Dimensions of KM in project ecosystems include: methodology, technology, applications, domain knowledge, customer knowledge, and project management. Different kinds of projects in varying environments – product, services, maintenance – entail different flavours of KM. KM has proven to be useful at all project phases in Dell: feasibility analysis, initiation, planning, execution, and closure – including case studies, best practices, expertise maps and reusable artefacts.


KM has helped create a perception shift in the way in which project and service managers were regarded: delivery heads (knowledge leaders), project leads (knowledge champions), team member (knowledge workers).

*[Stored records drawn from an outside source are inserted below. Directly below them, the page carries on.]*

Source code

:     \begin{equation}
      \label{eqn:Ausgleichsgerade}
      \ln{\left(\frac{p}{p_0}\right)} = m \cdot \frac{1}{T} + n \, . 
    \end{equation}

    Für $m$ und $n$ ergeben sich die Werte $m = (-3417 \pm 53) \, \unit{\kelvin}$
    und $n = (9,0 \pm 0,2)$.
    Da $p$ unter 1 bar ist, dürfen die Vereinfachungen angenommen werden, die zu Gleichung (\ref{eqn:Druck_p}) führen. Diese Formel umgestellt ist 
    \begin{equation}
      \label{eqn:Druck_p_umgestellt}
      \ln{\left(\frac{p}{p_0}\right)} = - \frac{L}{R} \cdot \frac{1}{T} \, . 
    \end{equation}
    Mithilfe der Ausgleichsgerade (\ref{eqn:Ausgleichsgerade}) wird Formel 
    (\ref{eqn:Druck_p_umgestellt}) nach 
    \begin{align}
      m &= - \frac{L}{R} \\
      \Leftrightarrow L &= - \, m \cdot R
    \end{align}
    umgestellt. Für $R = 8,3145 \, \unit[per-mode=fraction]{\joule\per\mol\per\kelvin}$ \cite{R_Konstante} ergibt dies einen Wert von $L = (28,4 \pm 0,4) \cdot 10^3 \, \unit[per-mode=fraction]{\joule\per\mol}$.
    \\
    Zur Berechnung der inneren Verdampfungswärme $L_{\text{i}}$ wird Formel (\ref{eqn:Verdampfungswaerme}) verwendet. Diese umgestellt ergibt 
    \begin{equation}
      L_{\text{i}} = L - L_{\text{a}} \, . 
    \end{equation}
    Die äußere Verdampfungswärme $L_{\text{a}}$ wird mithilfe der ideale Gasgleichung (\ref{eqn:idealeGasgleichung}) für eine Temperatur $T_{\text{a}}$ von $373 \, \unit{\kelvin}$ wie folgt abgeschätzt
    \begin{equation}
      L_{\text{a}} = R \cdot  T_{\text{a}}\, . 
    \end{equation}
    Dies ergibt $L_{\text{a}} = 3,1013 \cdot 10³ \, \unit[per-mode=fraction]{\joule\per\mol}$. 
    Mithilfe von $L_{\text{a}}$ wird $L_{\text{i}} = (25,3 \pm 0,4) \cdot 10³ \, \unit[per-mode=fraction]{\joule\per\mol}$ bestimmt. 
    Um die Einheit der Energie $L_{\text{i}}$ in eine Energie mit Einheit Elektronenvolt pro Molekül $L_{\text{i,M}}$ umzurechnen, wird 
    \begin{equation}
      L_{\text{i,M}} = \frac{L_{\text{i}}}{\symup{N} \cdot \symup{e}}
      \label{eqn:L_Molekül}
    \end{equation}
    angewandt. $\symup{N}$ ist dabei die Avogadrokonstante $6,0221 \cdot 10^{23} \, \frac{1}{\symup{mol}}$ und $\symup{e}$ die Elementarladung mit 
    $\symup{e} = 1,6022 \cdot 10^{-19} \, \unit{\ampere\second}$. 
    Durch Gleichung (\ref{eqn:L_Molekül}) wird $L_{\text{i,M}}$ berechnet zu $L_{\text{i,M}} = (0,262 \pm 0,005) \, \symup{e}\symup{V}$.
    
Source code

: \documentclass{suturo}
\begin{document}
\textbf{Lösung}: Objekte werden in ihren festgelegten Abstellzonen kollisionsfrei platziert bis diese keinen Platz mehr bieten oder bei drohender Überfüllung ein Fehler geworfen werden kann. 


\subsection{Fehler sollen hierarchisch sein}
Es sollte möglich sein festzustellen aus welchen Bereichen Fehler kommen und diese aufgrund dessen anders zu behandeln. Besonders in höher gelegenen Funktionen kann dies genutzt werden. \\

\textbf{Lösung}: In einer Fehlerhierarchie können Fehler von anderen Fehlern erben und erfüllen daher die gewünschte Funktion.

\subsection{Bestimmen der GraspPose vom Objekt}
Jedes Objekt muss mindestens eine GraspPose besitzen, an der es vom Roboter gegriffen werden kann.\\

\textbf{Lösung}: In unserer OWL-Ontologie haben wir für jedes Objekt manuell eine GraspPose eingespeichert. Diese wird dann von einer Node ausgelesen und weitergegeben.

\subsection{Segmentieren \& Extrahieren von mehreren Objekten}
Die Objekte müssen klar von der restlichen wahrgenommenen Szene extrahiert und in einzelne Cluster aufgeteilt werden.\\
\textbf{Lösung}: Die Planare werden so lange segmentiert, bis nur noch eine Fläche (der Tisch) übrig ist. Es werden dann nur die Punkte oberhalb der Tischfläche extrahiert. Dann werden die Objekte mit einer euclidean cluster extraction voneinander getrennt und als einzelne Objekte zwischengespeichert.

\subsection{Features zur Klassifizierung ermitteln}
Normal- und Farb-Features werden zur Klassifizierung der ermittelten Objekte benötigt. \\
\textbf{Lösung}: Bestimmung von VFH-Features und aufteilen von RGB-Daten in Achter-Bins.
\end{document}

The company’s portal is called K-Edge, and there are 30 CoPs, some of which involve customers in co-creation of knowledge assets and the KM plan. Dell also has an ideas management tool with a number of “thumbs up or thumbs down” features for rating and validating innovations. KM metrics and assessment include percentages of employees involved in different kinds of knowledge activities.


Leadership plays different roles in different stages of knowledge maturity, explained Shobha: “You need strong initial support of organisational leaders for launch. Then you need to explain RoI to them!”


The initiative is 30 months old now, and KM is a part of project compliance. “The company has quarterly Knowledge Champion conclaves. Many went on to become better project managers. More employees want to become Knowledge Champions,” she explained. KM success factors include investment and perseverance, Shobha summed up.